We were on high with speed today - after some kihon for warm-up, we were doing alternate oikomi-men and splinting tobikomi men. The point is to "hit and run" as fast as we can. That also reminds everyone to go straight through like a train and not jumping up and down, something that we all did before...!

That was an intensive but since I didn't do much exercise in the week, I was so out of breath. I bet there is either my bad breathing rhythm control, or something wrong with my lungs. Looking at Momoko (a kyu grader) I must say I was embarrassed  - she was still standing properly when I was bending over for a painful diaphragm.

Things will be difficult for the next few weeks as I am going to move out of town for work some time next month. I'm glad that there is still good job around, but kendo-wise I'm not too sure if I can manage coming back over the weekend for keiko. Maybe I'll end up joining one of the Guangzhou dojo, but it's gotta be a nightmare to travel back and forth with the bogu and stuff...

Sunday, October 05, 2008


Wow blog post count shows that this is now the 200th post!

I spent most of my past few weeks going around town meeting freelance clients and then some job interviews, leaving only Sats for kendo and little exercise on weekdays. 

For 2 weeks we got a session of tsuki practice leading to sashi-men. Really helpful ideas there Minejima sensei taught.  I value a lot more on the quality of practice other than quantity, now that I can only make once a week in the dojo. It's still a good thing that I can be focused and clear my mind of what I need to do in life.

It's always a tough decision for a career move for everyone. So I hope I'm getting the best deal on my next job. Yosh!

Sunday, September 14, 2008

good day

Yes, I'm finally having a good day!

My wrist is on my side for the whole session, lifting the shinai up and down rather solid.

I notice that actually using MORE of the joint can help cutting, instead of relying on the right hand to do the job.

So it's good to know I'm progressing somehow and am still on track.

Friday, September 12, 2008


Lately we're doing a lot of hypoactive keiko. Very very controlled training with predictable mechanism:-

Pressure at centre > opponent gets off centre > hit men


Pressure at centre > opponent pushes back > hit kote


Pressure at centre > opponent pushes back > hit kote-men


Pressure as you wish, and react as you like (base on the above)

It's a relatively pattern-ed practice, but happens to be difficult, especially facing someone of a similar or higher level. I guess when both sides know the importance of gaining the centre, nothing is easy. Gives me all the sweat just by staying in kamae.

Good thing is, people are coming back to the dojo more often.

Monday, September 08, 2008


This is a totally relaxing Sat with the adults here focusing more on taking the centre by feeling the kensen.
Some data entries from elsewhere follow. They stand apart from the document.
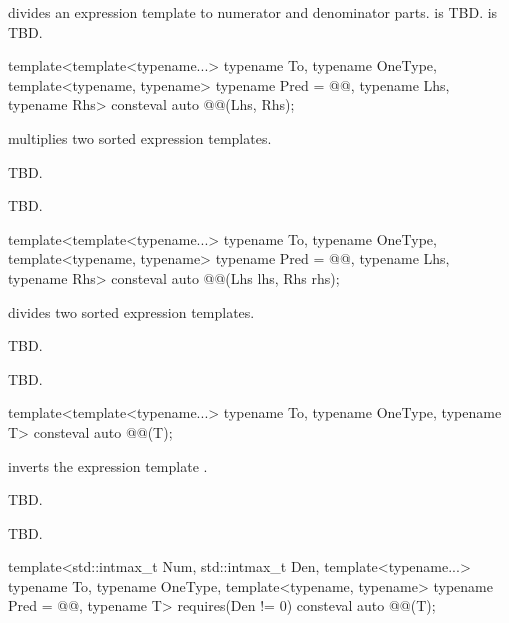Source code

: \pnum
{} divides an expression template to numerator and denominator parts.
 is TBD.
 is TBD.

\begin{itemdecl}
template<template<typename...> typename To, typename OneType,
         template<typename, typename> typename Pred = @@, typename Lhs, typename Rhs>
consteval auto @@(Lhs, Rhs);
\end{itemdecl}

\begin{itemdescr}
\pnum
{} multiplies two sorted expression templates.

\pnum
\effects
TBD.

\pnum
\returns
TBD.
\end{itemdescr}

\begin{itemdecl}
template<template<typename...> typename To, typename OneType,
         template<typename, typename> typename Pred = @@, typename Lhs, typename Rhs>
consteval auto @@(Lhs lhs, Rhs rhs);
\end{itemdecl}

\begin{itemdescr}
\pnum
{} divides two sorted expression templates.

\pnum
\effects
TBD.

\pnum
\returns
TBD.
\end{itemdescr}

\begin{itemdecl}
template<template<typename...> typename To, typename OneType, typename T>
consteval auto @@(T);
\end{itemdecl}

\begin{itemdescr}
\pnum
{} inverts the expression template .

\pnum
\effects
TBD.

\pnum
\returns
TBD.
\end{itemdescr}

\begin{itemdecl}
template<std::intmax_t Num, std::intmax_t Den, template<typename...> typename To,
         typename OneType, template<typename, typename> typename Pred = @@, typename T>
  requires(Den != 0)
consteval auto @@(T);
\end{itemdecl}

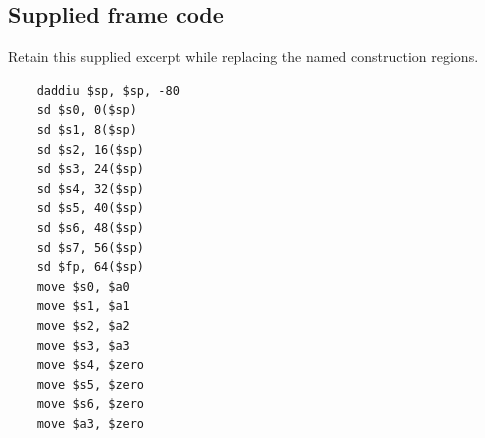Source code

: \subsection*{Supplied frame code}
Retain this supplied excerpt while replacing the named construction regions.
\begin{verbatim}
    daddiu $sp, $sp, -80
    sd $s0, 0($sp)
    sd $s1, 8($sp)
    sd $s2, 16($sp)
    sd $s3, 24($sp)
    sd $s4, 32($sp)
    sd $s5, 40($sp)
    sd $s6, 48($sp)
    sd $s7, 56($sp)
    sd $fp, 64($sp)
    move $s0, $a0
    move $s1, $a1
    move $s2, $a2
    move $s3, $a3
    move $s4, $zero
    move $s5, $zero
    move $s6, $zero
    move $a3, $zero
\end{verbatim}
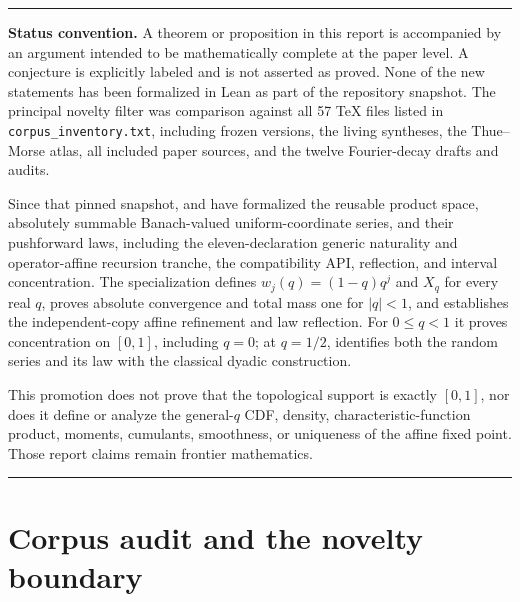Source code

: \documentclass[11pt,oneside]{article}
\theoremstyle{definition}
\theoremstyle{remark}
\newenvironment{boxedremark}{%
  \par\smallskip\noindent\begin{center}\begin{minipage}{0.94\textwidth}%
  \color{black}\hrule\vspace{0.6em}\small
}{%
  \vspace{0.6em}\hrule\end{minipage}\end{center}\smallskip
}
\begin{document}
\begin{abstract}
The word \emph{new} is used only in a corpus-relative sense: these statements were not found
in the 57 TeX sources inspected in the specified repository snapshot.  No claim of global
priority is made.  Proven statements are separated sharply from conjectural transseries,
strict log-concavity, Edgeworth, inverse-phase, and arithmetic-collision problems.
Deterministic numerical experiments and all plotting code accompany the report.
\end{abstract}

\begin{boxedremark}
\textbf{Status convention.}
A theorem or proposition in this report is accompanied by an argument intended to be
mathematically complete at the paper level.  A conjecture is explicitly labeled and is not
asserted as proved.  None of the new statements has been formalized in Lean as part of the
repository snapshot.  The principal novelty filter was comparison against all 57 TeX files
listed in \texttt{corpus\_inventory.txt}, including frozen versions, the living syntheses,
the Thue--Morse atlas, all included paper sources, and the twelve Fourier-decay drafts and
audits.

Since that pinned snapshot,  and
 have formalized the reusable product space,
absolutely summable Banach-valued uniform-coordinate series, and their pushforward laws,
including the eleven-declaration generic naturality and operator-affine recursion tranche,
the compatibility API, reflection, and interval concentration.  The specialization
 defines
$w_j(q)=(1-q)q^j$ and $X_q$ for every real $q$, proves absolute convergence and total mass
one for $|q|<1$, and establishes the independent-copy affine refinement and law reflection.
For $0\le q<1$ it proves concentration on $[0,1]$, including $q=0$; at $q=1/2$,
 identifies both the random series and its law with
the classical dyadic construction.

This promotion does not prove that the topological support is exactly $[0,1]$, nor does it
define or analyze the general-$q$ CDF, density, characteristic-function product, moments,
cumulants, smoothness, or uniqueness of the affine fixed point.  Those report claims remain
frontier mathematics.
\end{boxedremark}

\tableofcontents
\newpage

\section{Corpus audit and the novelty boundary}
\label{sec:corpus}
\end{document}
Difficult to do and takes time to make it work.

My wrist is letting me down though, after spending 2 hours in the morning riding the bike. The way I pull in the clutch makes my wrist so inflexible afterward. Strange that it triggers the pain after 2 months' break...

Friday, August 29, 2008

Jogging Route

Without consulting Google Earth, I wouldn't know I have been regularly running a near 5k distance...! One longer loop heads north to the racecourse, and the other goes south to the city centre.

But then I was on snail speed - 27 mins? I was checking some distance runner sites and "beginner" should do that under 24 mins... Argh.


A 2-week break and I'm back to keiko.

On a regular Thurs in QE Stadium I expect a good session, but... WHERE ARE ALL THE PEOPLE??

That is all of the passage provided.